Eternity Rightly Scares Me

by D wiltshire 7 Replies latest jw friends

  • D wiltshire
    D wiltshire

    Eternity Scares Me.

    Since time can conceivable go back eternally and goes on in the future eternally we can never know completely what happened in the past.
    We can not even comprehend what the eternal future will be like.
    And so I hope that the Master of eternity is GOOD in the ABSOLUTE sense.

    If someone lived a trillion X longer than you, and had a billion X more reasoning ability would he come to the same conclusions as you?
  • Yerusalyim
    Yerusalyim

    Actually, eternity exists outside of time.

    YERUSALYIM
    "Vanity! It's my favorite sin!"
    [Al Pacino as Satan, in "DEVIL'S ADVOCATE"]

  • crownboy
    crownboy

    Did any of you, while still JW's, think that living forever on earth would eventually be boring? Obviously, most people would like to live past the normal human lifespan, but for eternity? How many houses can you build, how many lions can you pet, how many fig trees can you eat from before you pull all your hair out? Maybe the reason people decided to join Satan after the thousand year reign and be destroyed is because life got so damn boring.

    Go therefore and baptize the people in the name of the father and of the son... what the hell, we just need to bring up the yearbook numbers!

  • Makena1
    Makena1

    Strangely, as a young thinking JW (is that even possible?) the thought of being destroyed at Armageddon and going into the oblivion of an eternity of nothingness, frightened me more than hell or purgatory.

    Makena
    Now just getting old and not being able to hit a tennis or golf ball frightens me.

  • Mindchild
    Mindchild

    There certainly are things that our brains have a hard time grasping, such as time, quantum theory, and much more but we can at least identify some of the basic shapes of these concepts. For instance, "time" can be looked at as simply the relationship between different objects. Where we get our concept of time comes from the motion of the Earth around the Sun and on its axis. Time in this sense had a begining with the "Big Bang", however we now know that there is not enough matter in the universe for it to collapse in on itself in a "big crunch" and so time will continue into the extremely distant future when all the trillions of galaxies in the universe have spread so far apart that they become invisible to each other. Eventually the stars in our own galaxy will cease their birth and death cycles when all the nuclear fuel is used and quietly die. Perhaps the giant black hole in the center of our galaxy will eat all these dead stars and then time for our local universe will end as there is nothing to relate time to.

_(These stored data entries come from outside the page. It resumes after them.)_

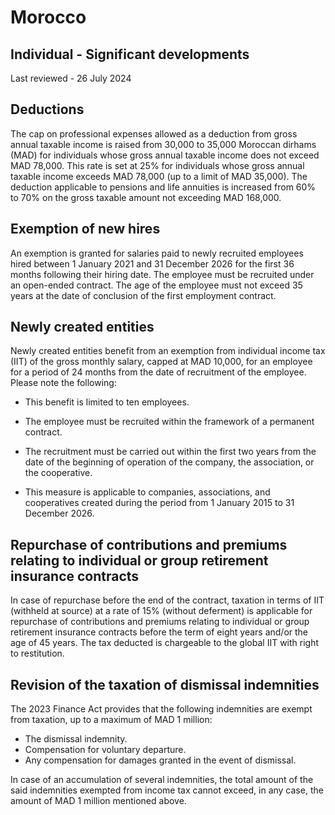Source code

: # Morocco
## Individual - Significant developments
Last reviewed - 26 July 2024
## Deductions
The cap on professional expenses allowed as a deduction from gross annual taxable income is raised from 30,000 to 35,000 Moroccan dirhams (MAD) for individuals whose gross annual taxable income does not exceed MAD 78,000.
This rate is set at 25% for individuals whose gross annual taxable income exceeds MAD 78,000 (up to a limit of MAD 35,000).
The deduction applicable to pensions and life annuities is increased from 60% to 70% on the gross taxable amount not exceeding MAD 168,000.
## Exemption of new hires
An exemption is granted for salaries paid to newly recruited employees hired between 1 January 2021 and 31 December 2026 for the first 36 months following their hiring date.
The employee must be recruited under an open-ended contract.
The age of the employee must not exceed 35 years at the date of conclusion of the first employment contract.
## Newly created entities
Newly created entities benefit from an exemption from individual income tax (IIT) of the gross monthly salary, capped at MAD 10,000, for an employee for a period of 24 months from the date of recruitment of the employee.
Please note the following:
  * This benefit is limited to ten employees.


  * The employee must be recruited within the framework of a permanent contract.
  * The recruitment must be carried out within the first two years from the date of the beginning of operation of the company, the association, or the cooperative.


  * This measure is applicable to companies, associations, and cooperatives created during the period from 1 January 2015 to 31 December 2026.


## Repurchase of contributions and premiums relating to individual or group retirement insurance contracts
In case of repurchase before the end of the contract, taxation in terms of IIT (withheld at source) at a rate of 15% (without deferment) is applicable for repurchase of contributions and premiums relating to individual or group retirement insurance contracts before the term of eight years and/or the age of 45 years. 
The tax deducted is chargeable to the global IIT with right to restitution. 
## Revision of the taxation of dismissal indemnities
The 2023 Finance Act provides that the following indemnities are exempt from taxation, up to a maximum of MAD 1 million:
  * The dismissal indemnity.
  * Compensation for voluntary departure.
  * Any compensation for damages granted in the event of dismissal.


In case of an accumulation of several indemnities, the total amount of the said indemnities exempted from income tax cannot exceed, in any case, the amount of MAD 1 million mentioned above.
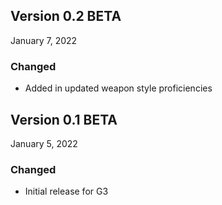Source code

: ## Version 0.2 BETA

January 7, 2022

### Changed

- Added in updated weapon style proficiencies

## Version 0.1 BETA

January 5, 2022

### Changed

- Initial release for G3
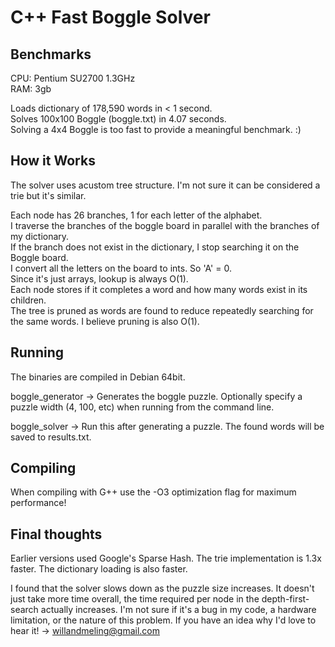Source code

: C++ Fast Boggle Solver
==================

Benchmarks
-------------
CPU: Pentium SU2700 1.3GHz  
RAM: 3gb  

Loads dictionary of 178,590 words in < 1 second.  
Solves 100x100 Boggle (boggle.txt) in 4.07 seconds.  
Solving a 4x4 Boggle is too fast to provide a meaningful benchmark. :)


How it Works
------------
The solver uses acustom tree structure. I'm not sure it can be considered a trie but it's similar. 

Each node has 26 branches, 1 for each letter of the alphabet.   
I traverse the branches of the boggle board in parallel with the branches of my dictionary.  
If the branch does not exist in the dictionary, I stop searching it on the Boggle board.  
I convert all the letters on the board to ints. So 'A' = 0.  
Since it's just arrays, lookup is always O(1).  
Each node stores if it completes a word and how many words exist in its children.  
The tree is pruned as words are found to reduce repeatedly searching for the same words. I believe pruning is also O(1).

Running
-------
The binaries are compiled in Debian 64bit. 

boggle_generator -> 
Generates the boggle puzzle. Optionally specify a puzzle width (4, 100, etc) when running from the command line.

boggle_solver -> 
Run this after generating a puzzle. The found words will be saved to results.txt.

Compiling
---------
When compiling with G++ use the -O3 optimization flag for maximum performance!

Final thoughts
--------------
Earlier versions used Google's Sparse Hash. The trie implementation is 1.3x faster. The dictionary loading is also faster.

I found that the solver slows down as the puzzle size increases. It doesn't just take more time overall, the time required per node in the depth-first-search actually increases. I'm not sure if it's a bug in my code, a hardware limitation,
or the nature of this problem. If you have an idea why I'd love to hear it! -> willandmeling@gmail.com
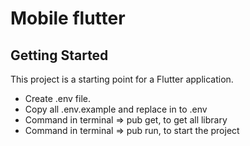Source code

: # Mobile flutter

## Getting Started

This project is a starting point for a Flutter application.

- Create .env file.
- Copy all .env.example and replace in to .env
- Command in terminal => pub get, to get all library
- Command in terminal => pub run, to start the project

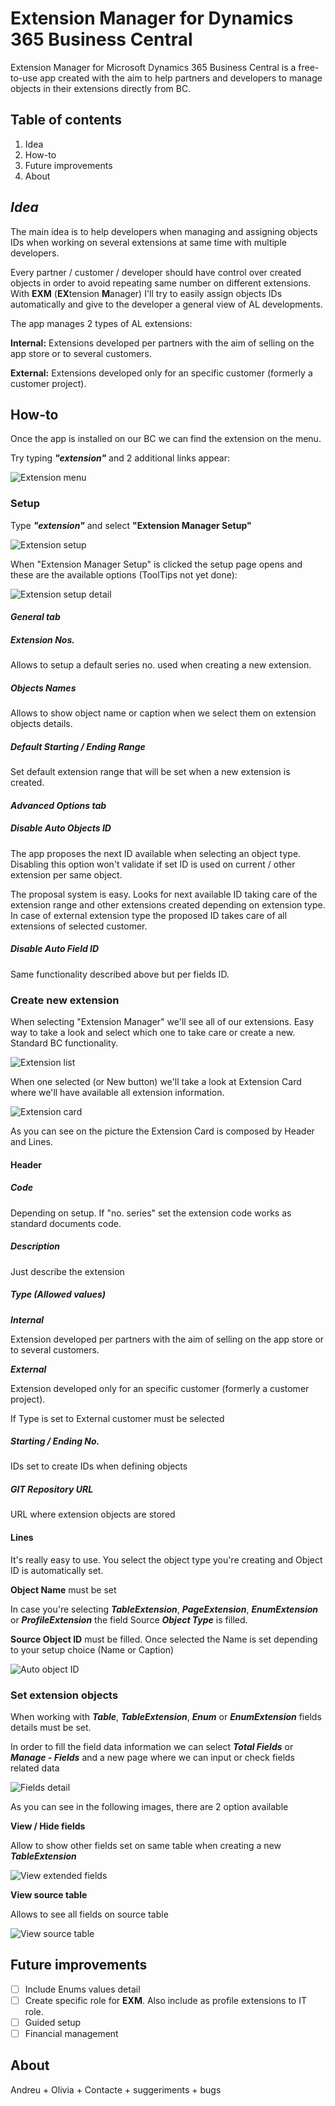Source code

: # Extension Manager for Dynamics 365 Business Central

Extension Manager for Microsoft Dynamics 365 Business Central is a free-to-use app created with the aim to help partners and developers to manage objects in their extensions directly from BC.

## Table of contents

1. Idea
2. How-to
3. Future improvements
4. About

## ***Idea***

The main idea is to help developers when managing and assigning objects IDs when working on several extensions at same time with multiple developers.

Every partner / customer / developer should have control over created objects in order to avoid repeating same number on different extensions. With **EXM** (**EX**tension **M**anager) I'll try to easily assign objects IDs automatically and give to the developer a general view of AL developments.

The app manages 2 types of AL extensions:

**Internal:** Extensions developed per partners with the aim of selling on the app store or to several customers.

**External:** Extensions developed only for an specific customer (formerly a customer project).

## How-to

Once the app is installed on our BC we can find the extension on the menu.

Try typing ***"extension"*** and 2 additional links appear:

![Extension menu](.\images\EXM_Menu.gif)

### Setup

Type ***"extension"*** and select **"Extension Manager Setup"**

![Extension setup](.\images\EXM_Setup.png)

When "Extension Manager Setup" is clicked the setup page opens and these are the available options (ToolTips not yet done):

![Extension setup detail](.\images\EXM_Setup_detail.png)

#### ***General tab***

##### **Extension Nos.**

 Allows to setup a default series no. used when creating a new extension.

##### **Objects Names**

 Allows to show object name or caption when we select them on extension objects details.

##### **Default Starting / Ending Range**

 Set default extension range that will be set when a new extension is created.

#### ***Advanced Options tab***

##### **Disable Auto Objects ID**

 The app proposes the next ID available when selecting an object type. Disabling this option won't validate if set ID is used on current / other extension per same object.

 The proposal system is easy. Looks for next available ID taking care of the extension range and other extensions created depending on extension type. In case of external extension type the proposed ID 	takes care of all extensions of selected customer.

##### **Disable Auto Field ID**

 Same functionality described above but per fields ID.

### Create new extension

When selecting "Extension Manager" we'll see all of our extensions. Easy way to take a look and select which one to take care or create a new. Standard BC functionality.

![Extension list](.\images\EXM_List.png)

When one selected (or New button) we'll take a look at Extension Card where we'll have available all extension information.

![Extension card](.\images\EXM_Ext_Header.png)

As you can see on the picture the Extension Card is composed by Header and Lines.

#### Header

##### **Code**

 Depending on setup. If "no. series" set the extension code works as standard documents code.

##### **Description**

 Just describe the extension

##### **Type** (Allowed values)

 ***Internal***

  Extension developed per partners with the aim of selling on the app store or to several customers.

 ***External***

  Extension developed only for an specific customer (formerly a customer project).

 If Type is set to External customer must be selected

##### **Starting / Ending No.**

 IDs set to create IDs when defining objects

##### **GIT Repository URL**

 URL where extension objects are stored

#### Lines

It's really easy to use. You select the object type you're creating and Object ID is automatically set.

**Object Name** must be set

In case you're selecting ***TableExtension***, ***PageExtension***, ***EnumExtension*** or ***ProfileExtension*** the field Source ***Object Type*** is filled.

**Source Object ID** must be filled. Once selected the Name is set depending to your setup choice (Name or Caption)

![Auto object ID](.\images\EXM_Auto_Object_ID.gif)

### Set extension objects

When working with ***Table***, ***TableExtension***, ***Enum*** or ***EnumExtension*** fields details must be set. 

In order to fill the field data information we can select ***Total Fields*** or ***Manage - Fields*** and a new page where we can input or check fields related data

![Fields detail](.\images\EXM_Ext_Detail_Table.png)

As you can see in the following images, there are 2 option available

**View / Hide fields**

 Allow to show other fields set on same table when creating a new ***TableExtension***

![View extended fields](.\images\EXM_View_Ext_Same_Table.gif)

**View source table**

 Allows to see all fields on source table

![View source table](.\images\EXM_View_Source_Table.gif)

## Future improvements

- [ ] Include Enums values detail
- [ ] Create specific role for **EXM**. Also include as profile extensions to IT role.
- [ ] Guided setup
- [ ] Financial management

## About

Andreu + Olivia + Contacte + suggeriments + bugs
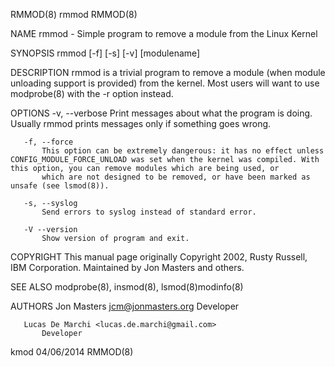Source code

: RMMOD(8)                                                                                            rmmod                                                                                            RMMOD(8)



NAME
       rmmod - Simple program to remove a module from the Linux Kernel

SYNOPSIS
       rmmod [-f] [-s] [-v] [modulename]

DESCRIPTION
       rmmod is a trivial program to remove a module (when module unloading support is provided) from the kernel. Most users will want to use modprobe(8) with the -r option instead.

OPTIONS
       -v, --verbose
           Print messages about what the program is doing. Usually rmmod prints messages only if something goes wrong.

       -f, --force
           This option can be extremely dangerous: it has no effect unless CONFIG_MODULE_FORCE_UNLOAD was set when the kernel was compiled. With this option, you can remove modules which are being used, or
           which are not designed to be removed, or have been marked as unsafe (see lsmod(8)).

       -s, --syslog
           Send errors to syslog instead of standard error.

       -V --version
           Show version of program and exit.

COPYRIGHT
       This manual page originally Copyright 2002, Rusty Russell, IBM Corporation. Maintained by Jon Masters and others.

SEE ALSO
       modprobe(8), insmod(8), lsmod(8)modinfo(8)

AUTHORS
       Jon Masters <jcm@jonmasters.org>
           Developer

       Lucas De Marchi <lucas.de.marchi@gmail.com>
           Developer



kmod                                                                                              04/06/2014                                                                                         RMMOD(8)
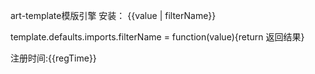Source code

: art-template模版引擎
安装：
{{value | filterName}}

template.defaults.imports.filterName = function(value){return 返回结果}

<div>注册时间:{{regTime}}</div>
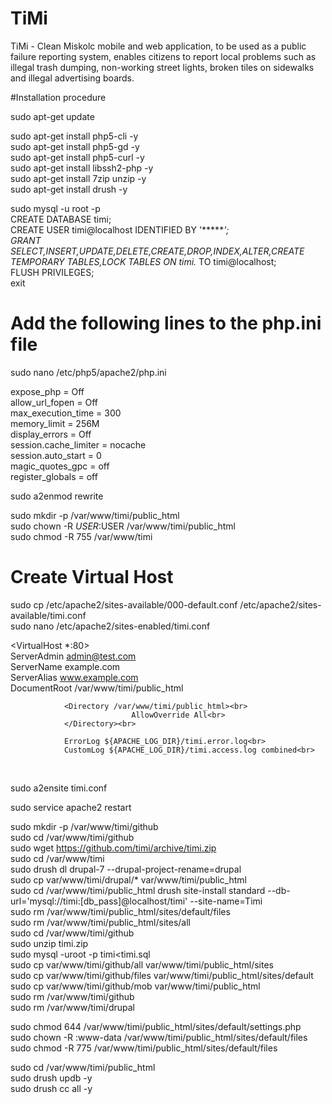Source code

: # TiMi
TiMi - Clean Miskolc mobile and web application, to be used as a public failure reporting system, enables citizens to report local problems such as illegal trash dumping, non-working street lights, broken tiles on sidewalks and illegal advertising boards.

#Installation procedure

sudo apt-get update

sudo apt-get install php5-cli -y<br>
sudo apt-get install php5-gd -y<br>
sudo apt-get install php5-curl -y<br>
sudo apt-get install libssh2-php -y<br>
sudo apt-get install 7zip unzip -y<br>
sudo apt-get install drush -y<br>

sudo mysql -u root -p<br>
CREATE DATABASE timi;<br>
CREATE USER timi@localhost IDENTIFIED BY '******';<br>
GRANT SELECT,INSERT,UPDATE,DELETE,CREATE,DROP,INDEX,ALTER,CREATE TEMPORARY TABLES,LOCK TABLES ON timi.* TO timi@localhost;<br>
FLUSH PRIVILEGES;<br>
exit<br>

# Add the following lines to the php.ini file
sudo nano /etc/php5/apache2/php.ini<br>

expose_php = Off<br>
allow_url_fopen = Off<br>
max_execution_time = 300<br>
memory_limit = 256M<br>
display_errors = Off<br>
session.cache_limiter = nocache<br>
session.auto_start = 0<br>
magic_quotes_gpc = off<br>
register_globals = off<br>

sudo a2enmod rewrite

sudo mkdir -p /var/www/timi/public_html<br>
sudo chown -R $USER:$USER /var/www/timi/public_html<br>
sudo chmod -R 755 /var/www/timi<br>

# Create Virtual Host
sudo cp /etc/apache2/sites-available/000-default.conf /etc/apache2/sites-available/timi.conf<br>
sudo nano /etc/apache2/sites-enabled/timi.conf<br>

<VirtualHost *:80><br>
                ServerAdmin admin@test.com<br>
                ServerName  example.com<br>
                ServerAlias www.example.com<br>
                DocumentRoot /var/www/timi/public_html<br>
                
                <Directory /var/www/timi/public_html><br>
                               AllowOverride All<br>
                </Directory><br>
                
                ErrorLog ${APACHE_LOG_DIR}/timi.error.log<br>
                CustomLog ${APACHE_LOG_DIR}/timi.access.log combined<br>
</VirtualHost><br>

sudo a2ensite timi.conf<br>

sudo service apache2 restart

sudo mkdir -p /var/www/timi/github<br>
sudo cd /var/www/timi/github<br>
sudo wget https://github.com/timi/archive/timi.zip<br>
sudo cd /var/www/timi<br>
sudo drush dl drupal-7 --drupal-project-rename=drupal<br>
sudo cp var/www/timi/drupal/* var/www/timi/public_html<br>
sudo cd /var/www/timi/public_html drush site-install standard --db-url='mysql://timi:[db_pass]@localhost/timi' --site-name=Timi<br>
sudo rm /var/www/timi/public_html/sites/default/files<br>
sudo rm /var/www/timi/public_html/sites/all<br>
sudo cd /var/www/timi/github<br>
sudo unzip timi.zip<br>
sudo mysql -uroot -p timi<timi.sql<br>
sudo cp var/www/timi/github/all var/www/timi/public_html/sites<br>
sudo cp var/www/timi/github/files var/www/timi/public_html/sites/default<br>
sudo cp var/www/timi/github/mob var/www/timi/public_html<br>
sudo rm /var/www/timi/github<br>
sudo rm /var/www/timi/drupal<br>

sudo chmod 644 /var/www/timi/public_html/sites/default/settings.php<br>
sudo chown -R :www-data /var/www/timi/public_html/sites/default/files<br>
sudo chmod -R 775 /var/www/timi/public_html/sites/default/files<br>

sudo cd /var/www/timi/public_html<br>
sudo drush updb -y<br>
sudo drush cc all -y<br>

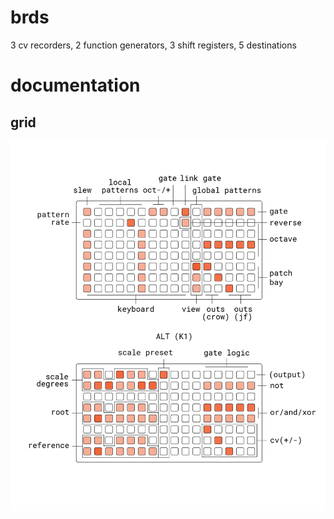 # brds

3 cv recorders, 2 function generators, 3 shift registers, 5 destinations

# documentation

## grid

![brds grid docs](doc/brds.png)
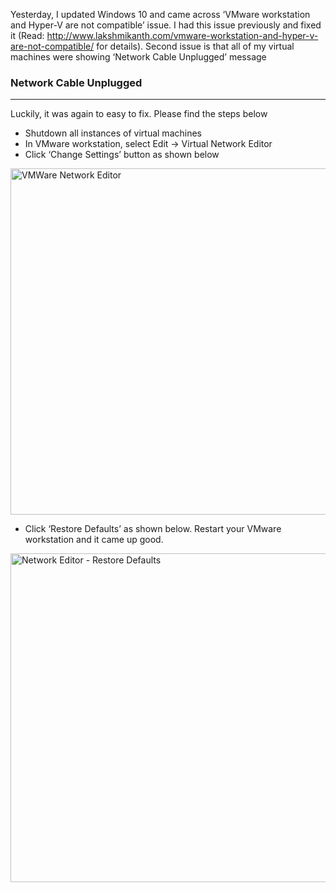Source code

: 
Yesterday, I updated Windows 10 and came across &#8216;VMware workstation and Hyper-V are not compatible&#8217; issue. I had this issue previously and fixed it (Read: <a href="http://www.lakshmikanth.com/vmware-workstation-and-hyper-v-are-not-compatible/" target="_blank" rel="noopener noreferrer">http://www.lakshmikanth.com/vmware-workstation-and-hyper-v-are-not-compatible/</a> for details). Second issue is that all of my virtual machines were showing &#8216;Network Cable Unplugged&#8217; message

### Network Cable Unplugged

* * *

Luckily, it was again to easy to fix. Please find the steps below

  * Shutdown all instances of virtual machines
  * In VMware workstation, select Edit -> Virtual Network Editor
  * Click &#8216;Change Settings&#8217; button as shown below

<a href="http://localhost/newlakshmikanth3/wp-content/uploads/2015/12/VMWare-Network-Editor-1-1-1.png" rel="attachment wp-att-6271"><img class="aligncenter wp-image-6271 size-full" src="http://localhost/newlakshmikanth3/wp-content/uploads/2015/12/VMWare-Network-Editor-1-1-1.png" alt="VMWare Network Editor" width="590" height="554" srcset="http://localhost/newlakshmikanth3/wp-content/uploads/2015/12/VMWare-Network-Editor-1-1-1.png 590w, http://localhost/newlakshmikanth3/wp-content/uploads/2015/12/VMWare-Network-Editor-1-1-1-300x282.png 300w" sizes="(max-width: 590px) 100vw, 590px" /></a>

  * Click &#8216;Restore Defaults&#8217; as shown below. Restart your VMware workstation and it came up good.

<a href="/wp-content/uploads/2015/12/VMWare-Network-Editor-2-1.png" rel="attachment wp-att-6281"><img class="aligncenter size-full wp-image-6281" src="/wp-content/uploads/2015/12/VMWare-Network-Editor-2-1.png" alt="Network Editor - Restore Defaults" width="590" height="526" /></a>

    It will be a pretty boring place by then. This doesn't match the JW concepts at all but this is what the scientific evidence suggests.

    Kind Regards,

    Skipper

  • JanH
    JanH

    Yeru,

    Actually, eternity exists outside of time.

    You'd really have to come up with a good explanaton to convince me that this statement isn't either self-contradictory or meaningless!

    - Jan
    --
    "Doctor how can you diagnose someone with Obsessive Compulsive Disorder and then act like I had some choice about barging in here right now?" -- As Good As It Gets

  • Skimmer
    Skimmer

    Mass and energy are inside of spacetime (the four dimensional continuum) and indeed cause most if not all the properties of spacetime (gravity/curvature, the various forces).

    Spacetime itself can be embedded in some containing region; if spacetime is infinite then so is the embedding region. Cosmologists do not agree that an embedding region is necessary, but none can offer a convincing disproof.

    The embedding region of spacetime can be considered as eternity, just like the embedding region of a story or play can be considered to be its author and the author's environment.

  • GentlyFeral
    GentlyFeral

    crownboy:

    How many houses can you build, how many lions can you pet, how many fig trees can you eat from before you pull all your hair out?

    By the time I'd been in the truth a very few years, I had a long, long list of the skills I was going to master in the New Order. Each one would have occupied at least fifty years of my time before I wore it out. Then I was going to have a talk show, "An Evening With..." in which I interviewed every historical personage I had ever admired -- not too damn many Bible folks, either: I was going to start with John Muir and George Washington Carver. Then I was going to travel the entire world. After a couple hundred years, I assumed I'd have come up with a whole 'nother list.

    I figured that after maybe three to five hundred years, I'd have begun to forget all the faboo stuff I had done in the first hundred, so it would be fresh and new again. Maybe eternity is only excruciating if you can remember it all.